Townhall meetings are being held in Perdue Monday at the Perdue Rec Complex and Kindersley Tuesday at the Canalta Inn from 1:30 p.m. to 4:30 p.m. both days to discuss the drought.
“Many livestock producers have been facing years of compounding drought, and the need for feed is urgent,” says Keith Day, Saskatchewan Cattlemen’s Association board chair.
“As your friends and neighbours, we are asking for any help that farmers and crop producers are able to provide.”
“Livestock production is an integral part of our agricultural industry. Our industry is at its best when crops and livestock production are successful,” Agricultural Producers Association of Saskatchewan president Ian Boxall said.
“As a crop producer, I encourage others who may be experiencing drought conditions to consider activating the Low Yield Program as a means of helping livestock producers ensure access to feed.”
The organizations also suggested farmers with low-yield crops allow neighbours to cut and bale the crop or allow temporary fencing for grazing, noting there were many options for farmers to redirect their crops.
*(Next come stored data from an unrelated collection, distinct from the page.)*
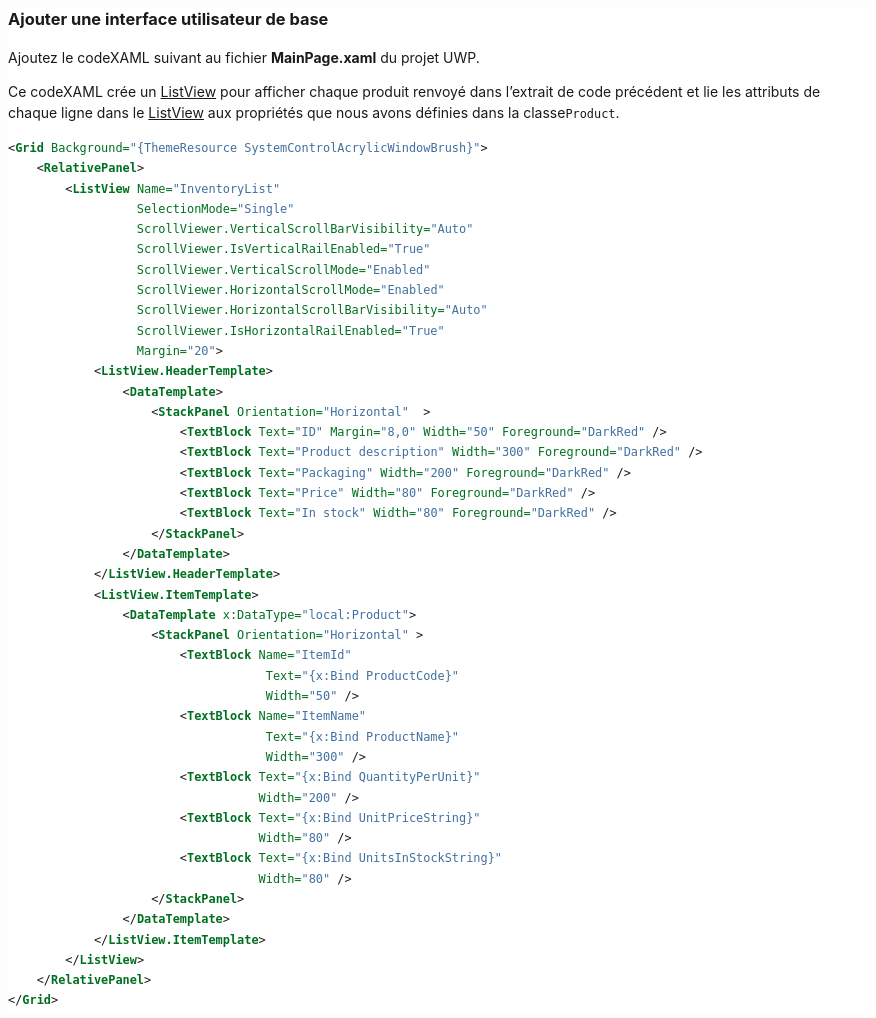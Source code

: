 
### <a name="add-a-basic-user-interface"></a>Ajouter une interface utilisateur de base

 Ajoutez le codeXAML suivant au fichier **MainPage.xaml** du projet UWP.

 Ce codeXAML crée un [ListView](https://docs.microsoft.com/uwp/api/windows.ui.xaml.controls.listview) pour afficher chaque produit renvoyé dans l’extrait de code précédent et lie les attributs de chaque ligne dans le [ListView](https://docs.microsoft.com/uwp/api/windows.ui.xaml.controls.listview) aux propriétés que nous avons définies dans la classe``Product``.

```xml
<Grid Background="{ThemeResource SystemControlAcrylicWindowBrush}">
    <RelativePanel>
        <ListView Name="InventoryList"
                  SelectionMode="Single"
                  ScrollViewer.VerticalScrollBarVisibility="Auto"
                  ScrollViewer.IsVerticalRailEnabled="True"
                  ScrollViewer.VerticalScrollMode="Enabled"
                  ScrollViewer.HorizontalScrollMode="Enabled"
                  ScrollViewer.HorizontalScrollBarVisibility="Auto"
                  ScrollViewer.IsHorizontalRailEnabled="True"
                  Margin="20">
            <ListView.HeaderTemplate>
                <DataTemplate>
                    <StackPanel Orientation="Horizontal"  >
                        <TextBlock Text="ID" Margin="8,0" Width="50" Foreground="DarkRed" />
                        <TextBlock Text="Product description" Width="300" Foreground="DarkRed" />
                        <TextBlock Text="Packaging" Width="200" Foreground="DarkRed" />
                        <TextBlock Text="Price" Width="80" Foreground="DarkRed" />
                        <TextBlock Text="In stock" Width="80" Foreground="DarkRed" />
                    </StackPanel>
                </DataTemplate>
            </ListView.HeaderTemplate>
            <ListView.ItemTemplate>
                <DataTemplate x:DataType="local:Product">
                    <StackPanel Orientation="Horizontal" >
                        <TextBlock Name="ItemId"
                                    Text="{x:Bind ProductCode}"
                                    Width="50" />
                        <TextBlock Name="ItemName"
                                    Text="{x:Bind ProductName}"
                                    Width="300" />
                        <TextBlock Text="{x:Bind QuantityPerUnit}"
                                   Width="200" />
                        <TextBlock Text="{x:Bind UnitPriceString}"
                                   Width="80" />
                        <TextBlock Text="{x:Bind UnitsInStockString}"
                                   Width="80" />
                    </StackPanel>
                </DataTemplate>
            </ListView.ItemTemplate>
        </ListView>
    </RelativePanel>
</Grid>
```
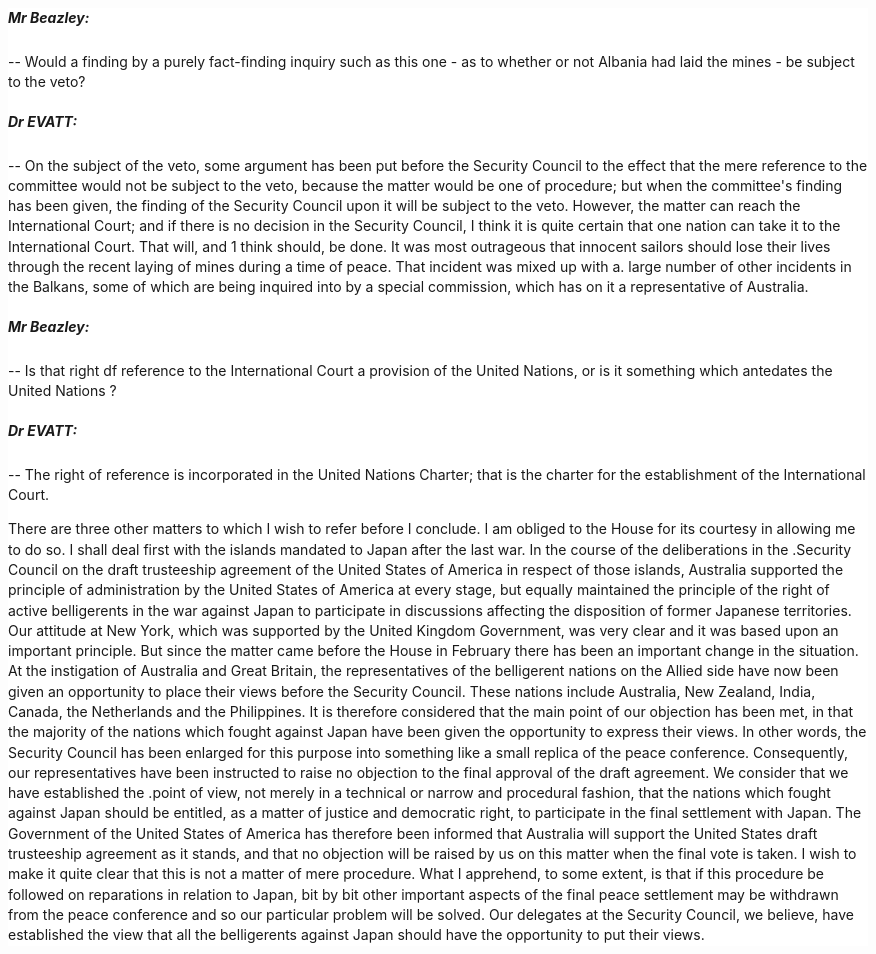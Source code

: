 ##### Mr Beazley:

-- Would a finding by a purely fact-finding inquiry such as this one - as to whether or not Albania had laid the mines - be subject to the veto? 

##### Dr EVATT:

-- On the subject of the veto, some argument has been put before the Security Council to the effect that the mere reference to the committee would not be subject to the veto, because the matter would be one of procedure; but when the committee's finding has been given, the finding of the Security Council upon it will be subject to the veto. However, the matter can reach the International Court; and if there is no decision in the Security Council, I think it is quite certain that one nation can take it to the International Court. That will, and 1 think should, be done. It was most outrageous that innocent sailors should lose their lives through the recent laying of mines during a time of peace. That incident was mixed up with a. large number of other incidents in the Balkans, some of which are being inquired into by a special commission, which has on it a representative of Australia. 

##### Mr Beazley:

-- Is that right df reference to the International Court a provision of the United Nations, or is it something which antedates the United Nations ? 

##### Dr EVATT:

-- The right of reference is incorporated in the United Nations Charter; that is the charter for the establishment of the International Court. 

There are three other matters to which I wish to refer before I conclude. I am obliged to the House for its courtesy in allowing me to do so. I shall deal first with the islands mandated to Japan after the last war. In the course of the deliberations in the .Security Council on the draft trusteeship agreement of the United States of America in respect of those islands, Australia supported the principle of administration by the United States of America at every stage, but equally maintained the principle of the right of active belligerents in the war against Japan to participate in discussions affecting the disposition of former Japanese territories. Our attitude at New York, which was supported by the United Kingdom Government, was very clear and it was based upon an important principle. But since the matter came before the  House  in February there has been an important change in the situation. At the instigation of Australia and Great Britain, the representatives of the belligerent nations on the Allied side have now been given an opportunity to place their views before the Security Council. These nations include Australia, New Zealand, India, Canada, the Netherlands and the Philippines. It is therefore considered that the main point of our objection has been met, in that the majority of the nations which fought against Japan have been given the opportunity to express their views. In other words, the Security Council has been enlarged for this purpose into something like a small replica of the peace conference. Consequently, our representatives have been instructed to raise no objection to the final approval of the draft agreement. We consider that we have established the .point of view, not merely in a technical or narrow and procedural fashion, that the nations which fought against Japan should be entitled, as a matter of justice and democratic right, to participate in the final settlement with Japan. The Government of the United States of America has therefore been informed that Australia will support the United States draft trusteeship agreement as it stands, and that no objection will be raised by us on this matter when the final vote is taken. I wish to make it quite clear that this is not a matter of mere procedure. What I apprehend, to some extent, is that if this procedure be followed on reparations in relation to Japan, bit by bit other important aspects of the final peace settlement may be withdrawn from the peace conference and so our particular problem will be solved. Our delegates at the Security Council, we believe, have established the view that all the belligerents against Japan should have the opportunity to put their views.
Ray Orb with the Saskatchewan Association of Rural Municipalities said 28 rural municipalities have now declared a disaster due to the drought conditions.
He spoke about the town hall meetings over the coming days to talk with producers about the extreme drought, saying for some producers this is the sixth or seventh year they’ve experienced drought.
“We’re hoping they draw attention to the need for some federal assistance and I know the province has already reached out to request the federal government to do an assessment of AgriRecovery.”
AgriRecovery is a framework for federal and provincial governments to address recovery from natural disasters.
“The hot temperatures that we have now and really no precipitation in sight for the near future I think really raises a red flag for all of our province,” Orb said.
He said the long-term drought threatens the viability of many ranches, and said many producers are calling on the provincial government to really push irrigation projects across the province.
“We had a plan not many years ago that was brought forward where the province was requested to look at a series of dams to hold back water in Saskatchewan rivers and streams and to be able to drought-proof Saskatchewan.”
He said it was never done, but said it was time to seriously revisit that plan.